Rank/Branch: Lance Cpl/Marines
Unit: 2nd Low Altitude Air Defense Battalion, Marine Air Control Group-28, 2nd Marine Aircraft Wing at Marine Corps Air Station Cherry Point
Age: 24
Date of Birth
Home City of Record: Broken Arrow, Okla.
Date of Loss: 23 March 2003
Country of Loss: Iraq
Loss Coordinates: Combat near An Nasiriyah
Status: MIA/Iraq -- Declared dead March 28, 2003
Category:
Acft/Vehicle/Ground:
Personnel in Incident: Lance Cpl. Thomas A. Blair, Pfc. Tamario D. Burkett, Cpl. Kemaphoom A. Chanawongse, Lance Cpl. Donald J. Cline Pvt. Jonathan L. Gifford, Pvt. Nolen R. Hutchings, Lance Cpl. Patrick R. Nixon, Lance Cpl. Michael J. Williams

Source: Compiled by Last Firebase Veterans Archives Project from one or more of the following: raw data from U.S. Government agency sources, correspondence with POW/MIA families, published sources, interviews.
Date Updated: March 30, 2003

REMARKS: Lance Cpl.
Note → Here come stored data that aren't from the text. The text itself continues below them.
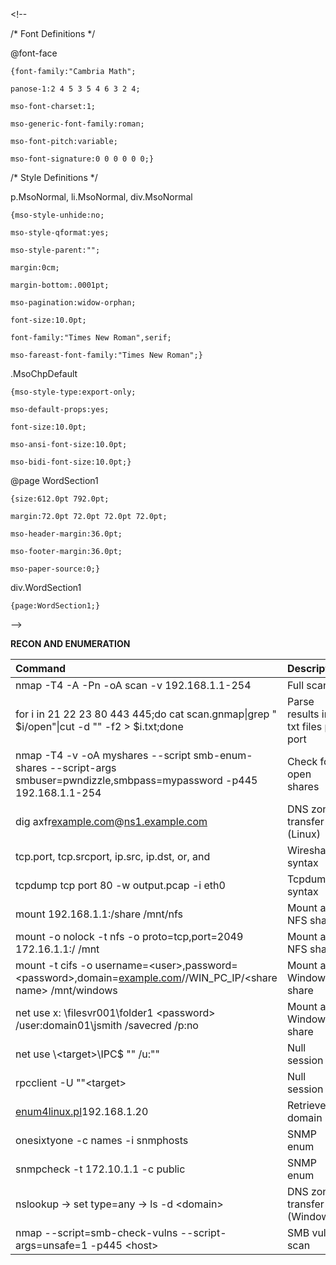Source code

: &lt;!--  
 /\* Font Definitions \*/  
 @font-face  
	{font-family:"Cambria Math";  
	panose-1:2 4 5 3 5 4 6 3 2 4;  
	mso-font-charset:1;  
	mso-generic-font-family:roman;  
	mso-font-pitch:variable;  
	mso-font-signature:0 0 0 0 0 0;}  
 /\* Style Definitions \*/  
 p.MsoNormal, li.MsoNormal, div.MsoNormal  
	{mso-style-unhide:no;  
	mso-style-qformat:yes;  
	mso-style-parent:"";  
	margin:0cm;  
	margin-bottom:.0001pt;  
	mso-pagination:widow-orphan;  
	font-size:10.0pt;  
	font-family:"Times New Roman",serif;  
	mso-fareast-font-family:"Times New Roman";}  
.MsoChpDefault  
	{mso-style-type:export-only;  
	mso-default-props:yes;  
	font-size:10.0pt;  
	mso-ansi-font-size:10.0pt;  
	mso-bidi-font-size:10.0pt;}  
@page WordSection1  
	{size:612.0pt 792.0pt;  
	margin:72.0pt 72.0pt 72.0pt 72.0pt;  
	mso-header-margin:36.0pt;  
	mso-footer-margin:36.0pt;  
	mso-paper-source:0;}  
div.WordSection1  
	{page:WordSection1;}  
--&gt;  


**RECON AND ENUMERATION**

| **Command** | **Description** |
| :--- | :--- |
| nmap -T4 -A -Pn -oA scan -v 192.168.1.1-254 | Full scan |
| for i in 21 22 23 80 443 445;do cat scan.gnmap\|grep " $i/open"\|cut -d "" -f2 &gt; $i.txt;done | Parse results into txt files per port |
| nmap -T4 -v -oA myshares --script smb-enum-shares --script-args smbuser=pwndizzle,smbpass=mypassword -p445 192.168.1.1-254 | Check for open shares |
| dig axfr[example.com](http://example.com/)@[ns1.example.com](http://ns1.example.com/) | DNS zone transfer \(Linux\) |
| tcp.port, tcp.srcport, ip.src, ip.dst, or, and | Wireshark syntax |
| tcpdump tcp port 80 -w output.pcap -i eth0 | Tcpdump syntax |
| mount 192.168.1.1:/share /mnt/nfs | Mount an NFS share |
| mount -o nolock -t nfs -o proto=tcp,port=2049 172.16.1.1:/ /mnt | Mount an NFS share |
| mount -t cifs -o username=&lt;user&gt;,password=&lt;password&gt;,domain=[example.com](http://example.com/)//WIN\_PC\_IP/&lt;share name&gt; /mnt/windows | Mount a Windows share |
| net use x: \\filesvr001\folder1 &lt;password&gt; /user:domain01\jsmith /savecred /p:no | Mount a Windows share |
| net use \\&lt;target&gt;\IPC$ "" /u:"" | Null session |
| rpcclient -U ""&lt;target&gt; | Null session |
| [enum4linux.pl](http://enum4linux.pl/)192.168.1.20 | Retrieve domain info |
| onesixtyone -c names -i snmphosts | SNMP enum |
| snmpcheck -t 172.10.1.1 -c public | SNMP enum |
| nslookup -&gt; set type=any -&gt; ls -d &lt;domain&gt; | DNS zone transfer \(Windows\) |
| nmap --script=smb-check-vulns --script-args=unsafe=1 -p445 &lt;host&gt; | SMB vuln scan |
Thomas A. Blair, among eight Marines who disappeared during fighting on the outskirts of An Nasiriyah, Iraq, was killed, the U.S. Department of Defense said March 30.
His father, Al Blair, of Gravette, Ark., said Marines came to his home March 29 and told him his son was dead.
The Defense Department said Thomas Blair's unit was engaged in operations on March 24 on the outskirts of An Nasiriyah. His remains were recovered on March 28.
The elder Blair declined to make any further comment and said his other son, a Marine staff sergeant who has not been deployed to Iraq, is expected to address the media Monday.
Thomas Blair was assigned to the 2nd Low Altitude Air Defense Battalion, Marine Air Control Group 28, 2nd Marine Aircraft Wing in Cherry Point, N.C. He left for the Persian Gulf on Jan. 10.
He joined the Marine Corps in 1997, the same year he graduated from high school in Broken Arrow, a Tulsa suburb where his mother Nancy Blair lives. She could not be reached for comment; a red, white and blue wreath hung on a gate at the Blair home Sunday afternoon.
Teachers at Broken Arrow High School remembered him as a disciplined student who played drums in the high school band. As a sophomore, Blair sewed a military insignia to his band uniform, just like senior band members.
"You'd give him an inch ... and he'd just want to take it to the next step," Darren Davis, Blair's high school band teacher, said earlier this week.